Colorado (CO) job discrimination law in the workplace deems that it is unlawful for an employer to refuse to hire, to discharge, to promote or demote, to harass during the course of employment, or to discriminate in matters of compensation against any person otherwise qualified because of disability, race, creed, color, sex, age, national origin, or ancestry, For an employment agency to refuse to list and properly classify for employment or to refer an individual for employment in a known available job for which such individual is otherwise qualified for any of the reasons stated or for a labor organization to exclude any individual otherwise qualified from full membership rights in such labor organization, or to expel any such individual from membership on the basis of disability, race, creed, color, sex, age, national origin, or ancestry.

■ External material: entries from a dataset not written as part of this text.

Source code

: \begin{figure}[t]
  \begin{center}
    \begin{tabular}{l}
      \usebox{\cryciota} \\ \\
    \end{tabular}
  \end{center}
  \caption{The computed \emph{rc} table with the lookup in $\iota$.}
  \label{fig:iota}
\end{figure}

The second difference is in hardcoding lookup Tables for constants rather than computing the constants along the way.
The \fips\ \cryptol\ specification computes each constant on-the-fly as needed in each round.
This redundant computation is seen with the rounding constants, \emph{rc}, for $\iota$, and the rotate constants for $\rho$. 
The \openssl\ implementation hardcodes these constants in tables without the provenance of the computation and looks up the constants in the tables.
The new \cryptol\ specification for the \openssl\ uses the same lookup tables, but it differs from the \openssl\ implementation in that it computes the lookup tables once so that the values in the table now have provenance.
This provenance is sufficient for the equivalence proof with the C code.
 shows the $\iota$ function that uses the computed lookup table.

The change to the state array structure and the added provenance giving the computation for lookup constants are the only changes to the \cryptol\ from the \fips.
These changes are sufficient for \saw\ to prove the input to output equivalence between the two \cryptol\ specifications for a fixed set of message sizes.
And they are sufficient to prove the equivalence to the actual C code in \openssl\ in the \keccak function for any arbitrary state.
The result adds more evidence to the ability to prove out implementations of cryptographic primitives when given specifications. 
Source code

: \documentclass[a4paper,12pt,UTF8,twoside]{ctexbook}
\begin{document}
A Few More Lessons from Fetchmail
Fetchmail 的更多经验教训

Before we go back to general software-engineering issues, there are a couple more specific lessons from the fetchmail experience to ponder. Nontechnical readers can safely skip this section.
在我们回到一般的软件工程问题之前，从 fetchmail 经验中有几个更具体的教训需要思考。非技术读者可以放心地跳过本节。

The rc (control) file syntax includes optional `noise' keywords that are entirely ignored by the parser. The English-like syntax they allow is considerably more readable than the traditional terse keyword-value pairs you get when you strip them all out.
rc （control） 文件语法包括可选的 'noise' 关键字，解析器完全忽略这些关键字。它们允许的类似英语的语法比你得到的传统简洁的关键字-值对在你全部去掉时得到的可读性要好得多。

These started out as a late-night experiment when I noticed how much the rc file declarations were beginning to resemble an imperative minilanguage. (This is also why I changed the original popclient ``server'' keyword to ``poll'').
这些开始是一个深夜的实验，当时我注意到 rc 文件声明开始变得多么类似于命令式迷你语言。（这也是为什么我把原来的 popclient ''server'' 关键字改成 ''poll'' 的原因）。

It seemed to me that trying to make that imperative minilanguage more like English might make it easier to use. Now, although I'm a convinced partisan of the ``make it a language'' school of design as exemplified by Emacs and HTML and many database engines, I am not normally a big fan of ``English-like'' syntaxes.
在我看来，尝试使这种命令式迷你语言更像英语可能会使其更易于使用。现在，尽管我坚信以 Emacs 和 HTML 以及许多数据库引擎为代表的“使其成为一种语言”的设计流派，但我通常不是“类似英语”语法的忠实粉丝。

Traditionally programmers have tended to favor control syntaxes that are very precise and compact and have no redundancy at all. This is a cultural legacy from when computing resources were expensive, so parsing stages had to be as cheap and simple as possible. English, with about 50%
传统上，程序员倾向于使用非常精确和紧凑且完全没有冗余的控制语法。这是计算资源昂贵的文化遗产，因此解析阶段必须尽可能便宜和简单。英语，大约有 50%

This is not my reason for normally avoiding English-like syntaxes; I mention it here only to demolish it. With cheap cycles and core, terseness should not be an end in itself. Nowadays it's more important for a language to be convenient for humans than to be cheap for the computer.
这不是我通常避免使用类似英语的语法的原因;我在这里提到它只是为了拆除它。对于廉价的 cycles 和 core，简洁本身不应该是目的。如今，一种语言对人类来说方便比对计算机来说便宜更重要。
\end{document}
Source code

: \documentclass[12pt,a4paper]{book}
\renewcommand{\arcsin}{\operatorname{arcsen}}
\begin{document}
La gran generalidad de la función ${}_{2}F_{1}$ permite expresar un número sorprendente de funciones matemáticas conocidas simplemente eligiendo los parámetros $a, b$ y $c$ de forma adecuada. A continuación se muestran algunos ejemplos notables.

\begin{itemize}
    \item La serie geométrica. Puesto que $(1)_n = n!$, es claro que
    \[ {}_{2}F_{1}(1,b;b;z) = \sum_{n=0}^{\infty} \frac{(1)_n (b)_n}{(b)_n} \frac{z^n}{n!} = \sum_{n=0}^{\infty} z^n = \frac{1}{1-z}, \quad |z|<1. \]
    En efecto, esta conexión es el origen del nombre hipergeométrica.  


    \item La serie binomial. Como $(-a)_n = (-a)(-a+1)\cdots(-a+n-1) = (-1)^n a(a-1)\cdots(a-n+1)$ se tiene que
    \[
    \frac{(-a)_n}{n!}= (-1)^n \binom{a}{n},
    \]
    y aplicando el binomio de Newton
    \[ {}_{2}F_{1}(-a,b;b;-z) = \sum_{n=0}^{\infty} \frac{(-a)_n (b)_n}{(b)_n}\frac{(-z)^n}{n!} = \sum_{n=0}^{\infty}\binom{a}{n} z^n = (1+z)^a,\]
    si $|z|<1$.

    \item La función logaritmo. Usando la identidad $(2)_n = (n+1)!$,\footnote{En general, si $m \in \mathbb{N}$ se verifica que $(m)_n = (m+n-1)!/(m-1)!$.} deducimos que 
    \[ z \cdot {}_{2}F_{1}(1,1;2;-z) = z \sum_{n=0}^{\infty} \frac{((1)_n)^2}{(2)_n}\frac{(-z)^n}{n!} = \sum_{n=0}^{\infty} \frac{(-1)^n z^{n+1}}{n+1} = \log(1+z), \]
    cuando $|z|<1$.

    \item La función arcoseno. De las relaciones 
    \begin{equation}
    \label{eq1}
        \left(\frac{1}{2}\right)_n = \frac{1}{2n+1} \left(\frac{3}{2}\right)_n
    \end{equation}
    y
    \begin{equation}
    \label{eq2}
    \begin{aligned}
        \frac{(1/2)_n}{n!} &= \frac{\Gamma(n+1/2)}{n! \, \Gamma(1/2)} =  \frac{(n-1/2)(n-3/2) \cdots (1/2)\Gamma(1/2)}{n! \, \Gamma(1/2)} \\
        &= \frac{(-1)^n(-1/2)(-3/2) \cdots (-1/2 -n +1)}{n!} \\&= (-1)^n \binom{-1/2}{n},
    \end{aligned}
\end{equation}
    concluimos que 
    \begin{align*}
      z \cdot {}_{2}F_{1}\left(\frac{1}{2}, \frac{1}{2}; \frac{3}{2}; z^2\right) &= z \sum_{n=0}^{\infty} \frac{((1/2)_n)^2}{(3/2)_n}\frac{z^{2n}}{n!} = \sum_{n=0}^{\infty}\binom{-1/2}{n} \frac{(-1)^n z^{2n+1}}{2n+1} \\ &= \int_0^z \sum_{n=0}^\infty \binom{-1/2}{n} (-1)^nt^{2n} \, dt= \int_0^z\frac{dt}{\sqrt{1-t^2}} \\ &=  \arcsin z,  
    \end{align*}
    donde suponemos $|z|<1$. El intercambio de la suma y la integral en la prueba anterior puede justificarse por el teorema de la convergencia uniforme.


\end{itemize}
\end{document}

Employers, employment agencies or labor organizations may not discriminate against or exclude individuals with a disability under Colorado (CO) job discrimination in the workplace. If there is genuinely no reasonable accommodation that the employer can make with regard to the disability, the disability actually disqualifies the applicant from the job, and the disability has a significant impact on the job than such exclusion would not be a violation of the law.
Employment practices covered under Colorado (CO) job discrimination law include, but are not limited to the listing or advertising of jobs, hiring, promoting or demoting, compensation and termination.
Colorado Sexual Discrimination Law in the Workplace follows a state law that is slightly stricter than the Federal Title VII laws. According to the Colorado Revised Statutes, Title 24, Article 34, Part 4, it is illegal in Colorado for employers to discriminate against someone on the basis of gender.
Also according to this statute, an employer is anyone who employs another person including political subdivision, commissions, departments, institutions and school districts and any religious organization that is funded by taxes or other public money. The difference between the Colorado Statutes and the federal Title VII laws is that the federal laws only refer to employers who have fifteen or more employees while in Colorado the law applies to all employers with at least one employee.
Employees under this law are any people who are employed by an employer (as defined above) except people in domestic services of another person. I’ve also found that in Colorado, discrimination isn’t considered an illegal act until a complaint has been file. To file a complaint, the employee must contact the Colorado Civil Rights Division in Denver within six months of the last discriminatory act. Filing a complaint consists of filling out an employment intake form.
The Colorado Civil Rights Division will then investigate the complaint to eventually make a “probably cause” or “no probably cause” determination on the complaint. The first thing they do is draw up a charge of discrimination which you will need to sign and then they send it to the employer in question. The Division then gives the employer a chance to respond to the complaint.
They will also attempt mediation. If that falls through, they will conduct an investigation to make their final determination. Cases that are awarded a “probably cause” determination move to settlement negotiations. If unsuccessful, the Division may issue a Right to Sue form so that you can take the case to the court system.
If you decide that you want to take the case to the courts without going through the Colorado Civil Rights Division investigation, you must go through the EEOC or the Division and directly request a “Right to Sue” notice.
Both employers and employees are responsible for knowing the laws and keep their workplace safe as well as knowing their rights under the laws. More details about the Colorado sexual discrimination laws can be found on the Colorado Complete Labor Law poster.